Corentin Le Cam

Personal information
- Full name: Corentin Le Cam
- Born: 8 June 1999 (age 26) Perpignan, Pyrénées-Orientales, Occitania, France
- Height: 6 ft 10 in (2.08 m)
- Weight: 18 st 8 lb (118 kg)

Playing information

Rugby league
- Position: Prop, Second-row, Loose forward
Club
| Years | Team | Pld | T | G | FG | P |
| 2021–22 | Catalans Dragons | 11 | 0 | 0 | 0 | 0 |
| 2022(loan) | → Whitehaven RLFC | 2 | 1 | 0 | 0 | 4 |
| 2023 | Catalans Dragons | 1 | 0 | 0 | 0 | 0 |
| 2023(DR) | → St Estève | 10 | 5 | 0 | 0 | 0 |
|  | Total | 24 | 6 | 0 | 0 | 4 |
Representative
| Years | Team | Pld | T | G | FG | P |
| 2022 | France | 6 | 5 | 0 | 0 | 4 |

Rugby union
Club
| Years | Team | Pld | T | G | FG | P |
| 2022–23 | Céret Sportif Vallespir | 3 | 0 | 0 | 0 | 0 |
- Source: As of 27 July 2023

= Corentin Le Cam =

France international rugby league footballer

Corentin Le Cam (born 8 June 1999) is a French rugby league & rugby union footballer who plays as forward for RC Albi XIII in the Super XIII. He previously played for Catalans Dragons in the Super League and France at international level.

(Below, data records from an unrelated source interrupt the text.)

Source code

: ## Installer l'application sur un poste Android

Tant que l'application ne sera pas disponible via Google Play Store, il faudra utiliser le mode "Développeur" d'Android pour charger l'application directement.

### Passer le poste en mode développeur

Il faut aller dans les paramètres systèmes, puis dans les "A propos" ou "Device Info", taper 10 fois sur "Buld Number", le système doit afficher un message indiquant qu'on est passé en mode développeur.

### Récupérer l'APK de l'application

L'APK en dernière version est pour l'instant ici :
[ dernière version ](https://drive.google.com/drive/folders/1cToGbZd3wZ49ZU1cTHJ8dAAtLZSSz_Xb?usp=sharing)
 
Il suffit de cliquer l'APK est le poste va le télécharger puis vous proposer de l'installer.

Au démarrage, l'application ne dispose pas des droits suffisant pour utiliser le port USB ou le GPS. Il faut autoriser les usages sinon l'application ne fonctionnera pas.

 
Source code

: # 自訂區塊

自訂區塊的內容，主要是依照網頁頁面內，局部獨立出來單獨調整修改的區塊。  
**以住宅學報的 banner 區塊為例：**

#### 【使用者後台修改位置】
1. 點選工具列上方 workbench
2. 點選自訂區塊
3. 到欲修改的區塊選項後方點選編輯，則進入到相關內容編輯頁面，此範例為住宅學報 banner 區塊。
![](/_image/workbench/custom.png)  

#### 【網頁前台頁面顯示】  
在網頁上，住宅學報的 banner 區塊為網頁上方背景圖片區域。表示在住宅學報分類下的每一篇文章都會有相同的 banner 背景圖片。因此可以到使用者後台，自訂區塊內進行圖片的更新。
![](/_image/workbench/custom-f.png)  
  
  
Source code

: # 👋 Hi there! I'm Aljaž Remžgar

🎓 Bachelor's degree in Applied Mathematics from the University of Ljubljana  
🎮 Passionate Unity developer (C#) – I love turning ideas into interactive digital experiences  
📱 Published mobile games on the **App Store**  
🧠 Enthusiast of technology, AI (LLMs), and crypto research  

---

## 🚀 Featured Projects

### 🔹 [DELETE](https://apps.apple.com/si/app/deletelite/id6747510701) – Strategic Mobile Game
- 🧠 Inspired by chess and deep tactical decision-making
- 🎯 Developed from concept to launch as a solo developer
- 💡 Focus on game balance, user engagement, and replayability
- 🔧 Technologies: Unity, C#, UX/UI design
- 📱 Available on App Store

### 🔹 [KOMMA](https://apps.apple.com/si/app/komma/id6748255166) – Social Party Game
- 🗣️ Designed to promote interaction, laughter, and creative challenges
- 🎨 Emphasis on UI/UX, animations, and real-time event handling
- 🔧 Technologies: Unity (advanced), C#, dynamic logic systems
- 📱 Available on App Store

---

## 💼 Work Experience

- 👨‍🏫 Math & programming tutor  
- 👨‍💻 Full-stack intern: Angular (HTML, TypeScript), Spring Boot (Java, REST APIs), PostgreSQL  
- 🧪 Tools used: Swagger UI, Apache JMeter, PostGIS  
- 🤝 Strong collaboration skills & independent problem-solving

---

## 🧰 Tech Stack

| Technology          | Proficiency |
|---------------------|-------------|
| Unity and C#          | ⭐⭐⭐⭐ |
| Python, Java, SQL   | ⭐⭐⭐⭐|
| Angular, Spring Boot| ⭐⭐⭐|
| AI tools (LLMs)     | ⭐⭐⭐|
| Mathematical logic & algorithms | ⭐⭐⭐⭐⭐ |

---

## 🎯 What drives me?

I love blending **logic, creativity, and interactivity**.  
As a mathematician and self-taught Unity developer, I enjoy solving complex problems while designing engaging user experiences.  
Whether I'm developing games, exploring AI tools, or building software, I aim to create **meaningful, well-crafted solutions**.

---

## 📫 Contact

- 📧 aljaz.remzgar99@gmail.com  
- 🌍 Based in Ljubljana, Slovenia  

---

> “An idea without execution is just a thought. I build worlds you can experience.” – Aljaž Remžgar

He is the tallest man ever to play English Super League at 209 cm.

Corentin scored a try against England in the end of year test against England.

He was “one of the players to watch” for France in the delayed 2021 Rugby League World Cup.

In 2021 he made his Catalans debut in the Super League against St Helens.